So to illustrate my point I know if you play the games longer and longer it will balance out to 1 win, law of probability right?

But if you have one sum of money, I see no reason why you would not split it up into 1% bets and have 50 tries, after all you only need to win once which might happen after the 25th bet, which means you've still got a free 25 bets remaining to win more money.

I'm talking purely from a statistical point of view here and not actually going to the casino and playing. It's just a thought that's all.

 

[micromass]

What is the probability of winning?

 

[mfb]

Wait, do you continue to make 1%-bets even if you win? The first post didn't seem to suggest this.
If you do, your expectation value to win something is 0.5 in both cases. You are still more likely to lose $500 with the many smaller bets. This is balanced by the small probability to win more than once.

But if you have one sum of money, I see no reason why you would not split it up into 1% bets and have 50 tries, after all you only need to win once which might happen after the 25th bet, which means you've still got a free 25 bets remaining to win more money.

As I said, the probability that you win nothing is larger that way. 60% instead of 50%.

 

[Hornbein]

What is the probability of winning?

You have to define what "winning" is. Will you quit once you've made X dollars?

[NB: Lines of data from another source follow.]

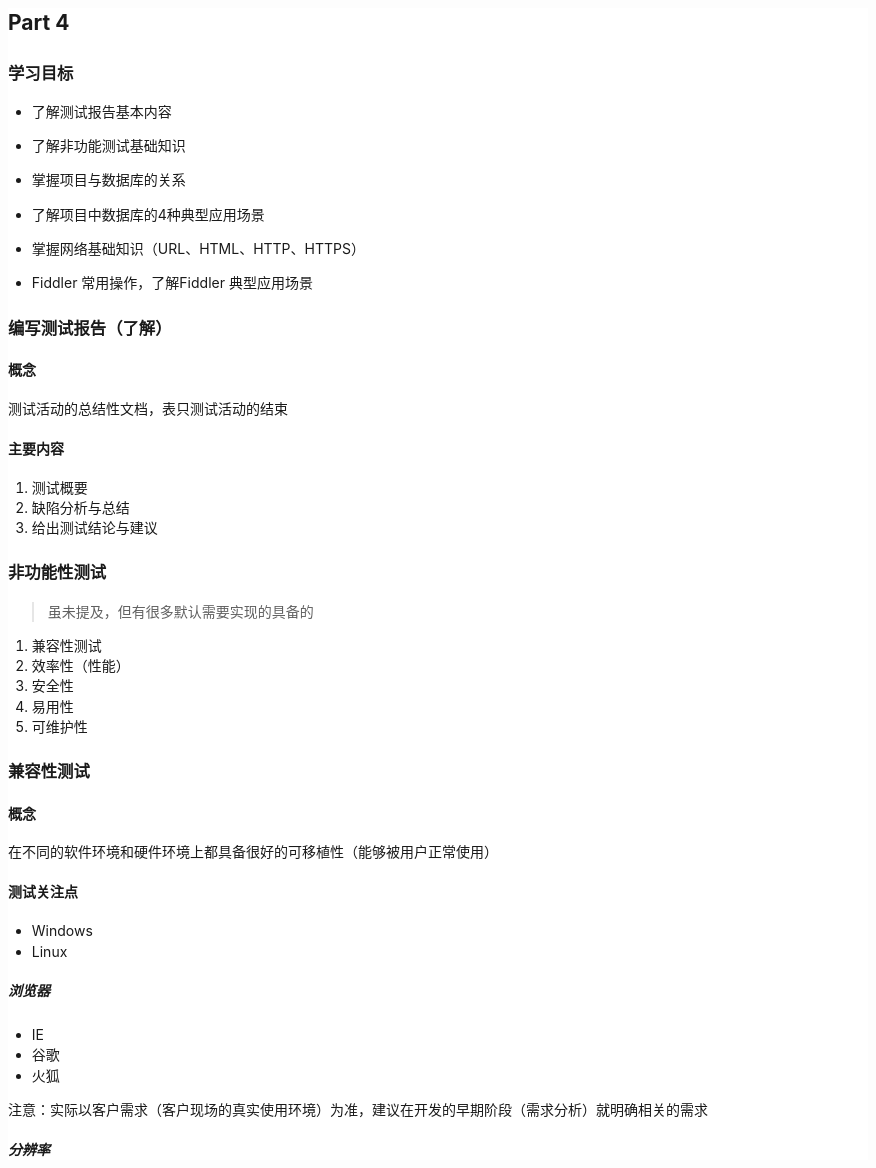 ## Part 4

### 学习目标

- 了解测试报告基本内容
- 了解非功能测试基础知识
- 掌握项目与数据库的关系
- 了解项目中数据库的4种典型应用场景
- 掌握网络基础知识（URL、HTML、HTTP、HTTPS）

- Fiddler 常用操作，了解Fiddler 典型应用场景

### 编写测试报告（了解）

#### 概念

测试活动的总结性文档，表只测试活动的结束

#### 主要内容

1. 测试概要
2. 缺陷分析与总结
3. 给出测试结论与建议

### 非功能性测试

> 虽未提及，但有很多默认需要实现的具备的

1. 兼容性测试
2. 效率性（性能）
3. 安全性
4. 易用性
5. 可维护性

### 兼容性测试

#### 概念

在不同的软件环境和硬件环境上都具备很好的可移植性（能够被用户正常使用）

#### 测试关注点

- Windows
- Linux

##### 浏览器

- IE
- 谷歌
- 火狐

注意：实际以客户需求（客户现场的真实使用环境）为准，建议在开发的早期阶段（需求分析）就明确相关的需求

##### 分辨率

Will you stop after Y bets?

 

[iDimension]

As I said, the probability that you win nothing is larger that way. 60% instead of 50%.

So 50(1%) is < 1(50%) how??

So what you're saying is with 50 bets you're chances of winning is only actually 40% after all your 50 bets?

You have to define what "winning" is. Will you quit once you've made X dollars? Will you stop after Y bets?

It's upto you, you can quit after 1 win or bet the remaining amount left over excluding of course the money you win. Personally I would favour quitting after winning once.

 

[mfb]

So 50(1%) is < 1(50%) how??

See post 11.

It becomes obvious if you take more extreme values:
A) one attempt, 100% chance to win
B) two attempts, 50% chance to win each time

With (A), you win each time, with (B), you do not (you do not win with 25% probability, you win once with 50% probability, you win twice with 25% probability).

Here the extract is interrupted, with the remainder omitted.